The Defendants entered a conditional appearance to the Plaintiff’s/Appellant’s suit on 14th day of July, 2005 and on 15/2/2006 brought a motion on notice praying the court to strike out the Plaintiff’s suit for lack of jurisdiction or in the alternative, an order setting aside the service of the writ summons and statement of claim on the Defendant. The Plaintiff/Appellant reacted to the Defendants/Respondents motion on Notice with a five (5) paragraph counter-affidavit dated and filed on 6/3/2006.
Plaintiffs/Appellant’s application was heard and the learned trial Judge – O. I. Itam, delivered a considered ruling on 14/11/2006. In the said ruling, the learned trial Judge found contrary to the Plaintiffs/Appellant’s contention that the service on the Defendants was proper but held in terms of the Plaintiff’s/Appellant’s 1st prayer from pages 37 – 38 of the printed record as follows:
“It seems the position of the law may be succinctly summarized as follows:
I think that in the interests of international commercial relations court have to be wary about departing from fora chosen by parties in their contract. There ought to be very compelling circumstances to justify such a departure” per Nnamani JSC Sonnar Ltd vs.

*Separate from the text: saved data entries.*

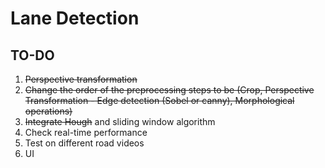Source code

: # **Lane Detection**

## TO-DO
1. ~~Perspective transformation~~
2. ~~Change the order of the preprocessing steps to be (Crop, Perspective Transformation - Edge detection (Sobel or canny), Morphological operations)~~
3. ~~Integrate Hough~~ and sliding window algorithm
4. Check real-time performance
5. Test on different road videos
6. UI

Parten Vendri M. S. Norwind (1987) 4 NWLR (Pt. 66) 520.
Thus where as in the instant case, the Defendants/Appellants show that the parties by their own contract chose a particular fora for the resolution of their differences, the onus of establishing compelling circumstances to overrule or overturn an integral and express terms/stipulation of their own contract rests squarely on the Plaintiff.
Like I stated earlier in this Ruling, the Plaintiff filed a 5 paragraph counter affidavit, I have perused the counter affidavit with undivided attention. None of the paragraphs appears to directly or indirectly concern itself with the issue of fora not to talk of facts or circumstances to warrant or justify a departure from the fora chosen by the parties themselves. I cannot see any. In the event, I find and hold that in the instant proceedings, the Plaintiff who has the onus to do so, has failed to show any good cause and/or any compelling reason that can justify a decision of this court to deny either party, the benefit of an express stipulation of their own contract.
In the event, I find and hold that I have no reason whatsoever to refuse prayer 1 on the motion paper, prayer 1 is accordingly granted with order as prayed.”